Two studies — the first to look at this aspect of diabetes risk in non-white women — both show that eating refined carbohydrates can boost rates of diabetes.
One of the studies published in the Archives of Internal Medicine showed that women who ate the most fiber had the lowest risk of diabetes.
And both support the theory of glycemic index, which holds that certain types of carbohydrates such as sugars and refined grains can cause a spike in blood sugar that damages the body’s ability to use insulin and process sugar.
For one study, Supriya Krishnan of the Boston University School of Public Health and colleagues studied more than 40,000 U.S. black women who filled out regular questionnaires every two years starting in 1995.
Over eight years, 1,938 of the women developed type 2 diabetes. The women who ate the most foods with a high glycemic index had a higher risk of diabetes.
But those who ate more fiber from whole grains had a lower risk. “Our results indicate that black women can reduce their risk of diabetes by eating a diet that is high in cereal fiber,” Krishnan’s team wrote.
Women who ate 5.9 grams of fiber a day or more had an 18 percent reduced risk of diabetes compared to the rest of the women, the researchers said.
“Incorporating fiber sources into the diet is relatively easy,” they added.
“A simple change from white bread to whole wheat bread or substituting a cup of raisin bran or oatmeal for a cup of corn Chex or rice Chex will move a person from a low fiber intake category to a moderate intake category, with a corresponding 10 percent reduction in risk.”
Plus, such whole grain foods have magnesium. which can lower blood pressure, they added.

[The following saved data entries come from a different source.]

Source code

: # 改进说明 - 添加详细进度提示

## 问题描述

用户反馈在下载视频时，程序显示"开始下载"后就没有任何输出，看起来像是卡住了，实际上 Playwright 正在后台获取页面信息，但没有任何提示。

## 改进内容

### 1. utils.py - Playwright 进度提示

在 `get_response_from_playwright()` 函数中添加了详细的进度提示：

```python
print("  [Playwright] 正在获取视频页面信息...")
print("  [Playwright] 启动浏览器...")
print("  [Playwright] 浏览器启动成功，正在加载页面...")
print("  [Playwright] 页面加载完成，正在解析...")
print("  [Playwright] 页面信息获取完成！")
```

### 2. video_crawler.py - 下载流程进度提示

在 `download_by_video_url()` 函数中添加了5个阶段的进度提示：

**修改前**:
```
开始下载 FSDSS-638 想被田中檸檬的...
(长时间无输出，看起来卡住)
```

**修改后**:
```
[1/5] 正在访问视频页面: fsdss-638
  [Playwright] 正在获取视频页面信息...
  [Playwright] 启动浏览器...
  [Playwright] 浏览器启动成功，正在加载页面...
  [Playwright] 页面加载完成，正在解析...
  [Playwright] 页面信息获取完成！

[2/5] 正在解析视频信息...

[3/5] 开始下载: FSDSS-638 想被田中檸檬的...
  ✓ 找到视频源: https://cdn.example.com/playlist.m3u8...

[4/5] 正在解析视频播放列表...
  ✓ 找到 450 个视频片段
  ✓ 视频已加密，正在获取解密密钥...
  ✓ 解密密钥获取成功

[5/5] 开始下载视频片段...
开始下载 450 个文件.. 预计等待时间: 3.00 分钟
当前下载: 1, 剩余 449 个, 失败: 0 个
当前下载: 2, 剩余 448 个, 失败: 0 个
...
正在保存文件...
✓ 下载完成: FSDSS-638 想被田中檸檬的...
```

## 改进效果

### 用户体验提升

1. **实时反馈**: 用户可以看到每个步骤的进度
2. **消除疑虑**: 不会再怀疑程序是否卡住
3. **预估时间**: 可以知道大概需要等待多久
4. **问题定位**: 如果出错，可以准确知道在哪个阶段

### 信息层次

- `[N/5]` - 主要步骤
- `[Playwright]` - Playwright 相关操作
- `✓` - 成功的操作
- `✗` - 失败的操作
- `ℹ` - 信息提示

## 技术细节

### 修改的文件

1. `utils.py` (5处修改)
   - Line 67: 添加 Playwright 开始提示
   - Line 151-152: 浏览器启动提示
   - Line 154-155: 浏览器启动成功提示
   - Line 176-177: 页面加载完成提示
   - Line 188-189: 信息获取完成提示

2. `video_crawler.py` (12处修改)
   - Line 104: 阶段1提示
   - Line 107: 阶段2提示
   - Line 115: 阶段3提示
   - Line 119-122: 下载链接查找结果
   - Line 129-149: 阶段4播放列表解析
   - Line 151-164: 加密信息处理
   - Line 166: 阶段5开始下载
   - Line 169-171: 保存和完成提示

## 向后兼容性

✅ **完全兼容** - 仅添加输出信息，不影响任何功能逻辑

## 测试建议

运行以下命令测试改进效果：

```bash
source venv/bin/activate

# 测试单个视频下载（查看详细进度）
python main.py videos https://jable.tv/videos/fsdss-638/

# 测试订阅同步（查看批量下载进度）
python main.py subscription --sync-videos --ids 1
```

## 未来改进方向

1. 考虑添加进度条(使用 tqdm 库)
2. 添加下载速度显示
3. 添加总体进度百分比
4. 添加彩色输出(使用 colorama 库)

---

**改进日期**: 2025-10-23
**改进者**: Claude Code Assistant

For the second study, Raquel Villegas of Vanderbilt University in Nashville and colleagues followed a group of 64,000 Chinese women for an average of five years, interviewing them regularly about diet and other habits.
During the study, 1,608 of the women developed diabetes. Women who consumed more carbohydrates such as rice were more likely to develop diabetes.
Women who ate the most carbohydrates had a 28 percent higher risk of diabetes than the women who ate the least — and those who ate the most bread, noodles and rice were 78 percent more likely to develop diabetes than those who ate the fewest carbs.
“Given that a large part of the world’s population consumes rice and carbohydrates as the mainstay of their diets, these prospective data linking intake of refined carbohydrates to increased risk of type 2 diabetes mellitus may have substantial implications for public health,” Villegas and colleagues wrote.